The province will act immediately to ensure foster homes and other emergency care homes are safe, Family Services Minister Gord Mackintosh promised after a disturbing review into the death of two-year-old Gage Guimond was released Thursday.
"It's important to assure all children and Manitobans that the whole system is going to be looked at," Mackintosh said. "In the meantime, we'll be working with the authorities to put in stronger mechanisms in the agencies to deal with the necessary checks for foster and place-of-safety approvals."
The review looked at Guimond's death last year while in the care of his great-aunt, with whom he had been placed by the Sagkeeng First Nation's child welfare agency after his teenage mother abandoned him. His death prompted outrage provincewide at dysfunction in the child welfare system.
The review found that Guimond should never have been sent to live with the aunt, who had serious shortcomings as a caregiver, and that the Pine Falls-based child welfare agency failed to do proper screenings and risk assessments before sending the boy there.

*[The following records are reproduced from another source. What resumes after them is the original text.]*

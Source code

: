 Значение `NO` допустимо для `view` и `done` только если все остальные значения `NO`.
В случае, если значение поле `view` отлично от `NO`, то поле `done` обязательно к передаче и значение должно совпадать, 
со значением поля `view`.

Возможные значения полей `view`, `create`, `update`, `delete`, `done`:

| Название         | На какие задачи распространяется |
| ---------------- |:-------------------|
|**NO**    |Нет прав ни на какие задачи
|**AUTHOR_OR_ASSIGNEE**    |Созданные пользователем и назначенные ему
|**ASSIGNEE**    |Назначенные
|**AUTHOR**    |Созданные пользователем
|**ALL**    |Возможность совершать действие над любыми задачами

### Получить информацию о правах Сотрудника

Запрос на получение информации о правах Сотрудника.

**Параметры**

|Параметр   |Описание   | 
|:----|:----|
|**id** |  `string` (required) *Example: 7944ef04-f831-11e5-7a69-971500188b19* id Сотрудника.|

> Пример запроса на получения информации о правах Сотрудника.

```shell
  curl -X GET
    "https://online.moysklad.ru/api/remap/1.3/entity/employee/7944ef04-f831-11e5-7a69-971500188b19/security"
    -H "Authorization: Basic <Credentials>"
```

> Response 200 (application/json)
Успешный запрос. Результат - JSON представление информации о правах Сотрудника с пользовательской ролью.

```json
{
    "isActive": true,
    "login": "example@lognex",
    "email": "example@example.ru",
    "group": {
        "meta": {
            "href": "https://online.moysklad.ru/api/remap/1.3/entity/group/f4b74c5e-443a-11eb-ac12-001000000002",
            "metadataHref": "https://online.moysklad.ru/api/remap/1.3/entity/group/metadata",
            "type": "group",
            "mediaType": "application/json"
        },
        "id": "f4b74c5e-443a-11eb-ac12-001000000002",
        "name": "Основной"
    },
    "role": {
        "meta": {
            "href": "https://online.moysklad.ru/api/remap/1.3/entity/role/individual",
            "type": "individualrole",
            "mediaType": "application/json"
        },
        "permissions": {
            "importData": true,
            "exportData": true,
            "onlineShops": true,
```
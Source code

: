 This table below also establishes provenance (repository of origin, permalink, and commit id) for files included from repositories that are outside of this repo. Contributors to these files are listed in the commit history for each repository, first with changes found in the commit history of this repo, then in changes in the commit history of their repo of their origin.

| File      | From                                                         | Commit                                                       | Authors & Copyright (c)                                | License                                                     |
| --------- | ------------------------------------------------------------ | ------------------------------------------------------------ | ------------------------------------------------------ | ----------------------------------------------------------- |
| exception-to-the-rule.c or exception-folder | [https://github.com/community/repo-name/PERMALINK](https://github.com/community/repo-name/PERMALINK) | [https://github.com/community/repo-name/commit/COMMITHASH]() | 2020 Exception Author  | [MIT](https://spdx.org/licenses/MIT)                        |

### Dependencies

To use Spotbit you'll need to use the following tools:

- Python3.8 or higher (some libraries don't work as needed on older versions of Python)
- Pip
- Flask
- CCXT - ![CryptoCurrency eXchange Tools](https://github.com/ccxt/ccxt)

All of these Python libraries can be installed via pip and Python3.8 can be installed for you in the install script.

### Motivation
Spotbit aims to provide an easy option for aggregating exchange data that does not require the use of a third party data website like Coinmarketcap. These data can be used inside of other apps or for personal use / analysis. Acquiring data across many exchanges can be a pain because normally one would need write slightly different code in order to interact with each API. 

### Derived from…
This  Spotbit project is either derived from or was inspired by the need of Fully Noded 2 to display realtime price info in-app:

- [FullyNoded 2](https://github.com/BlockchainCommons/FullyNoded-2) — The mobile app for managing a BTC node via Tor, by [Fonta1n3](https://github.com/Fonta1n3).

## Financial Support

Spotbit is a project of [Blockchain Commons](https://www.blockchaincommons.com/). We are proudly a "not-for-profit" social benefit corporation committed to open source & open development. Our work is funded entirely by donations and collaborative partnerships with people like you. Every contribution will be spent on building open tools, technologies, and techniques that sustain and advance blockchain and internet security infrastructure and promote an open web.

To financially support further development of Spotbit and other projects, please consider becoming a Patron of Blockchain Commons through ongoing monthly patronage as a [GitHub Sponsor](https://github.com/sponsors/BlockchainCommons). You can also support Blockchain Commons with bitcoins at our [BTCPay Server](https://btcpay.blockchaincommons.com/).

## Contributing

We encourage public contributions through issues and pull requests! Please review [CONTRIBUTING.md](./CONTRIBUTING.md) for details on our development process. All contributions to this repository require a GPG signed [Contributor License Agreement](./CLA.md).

"We definitely failed this child. There's no question when we look at the review, the omissions, things that were not done that should have been done," acknowledged Elsie Flette, CEO of the Southern First Nations Child and Family Services Authority, which oversees the Sagkeeng child welfare agency. "But I would be careful about saying that that's the case of that agency and how it handles every case. I don't believe that's the way it was."
The report contains 88 recommendations for fixing the Sagkeeng agency, and they will be forwarded to the province's 17 other First Nations child welfare agencies, several of which are being reviewed following other children's deaths. According to the report, the agency needs more conflict-of-interest rules to prevent nepotism and favouritism from diminishing its work quality, and new hires should undergo a training and orientation course.
Tory family services critic Stuart Briese called for a judicial inquest to be held into the Guimond case to bring out all the facts.
"They've had at least three major reviews, with somewhere around 220 major recommendations, and we still have children dying," Briese said.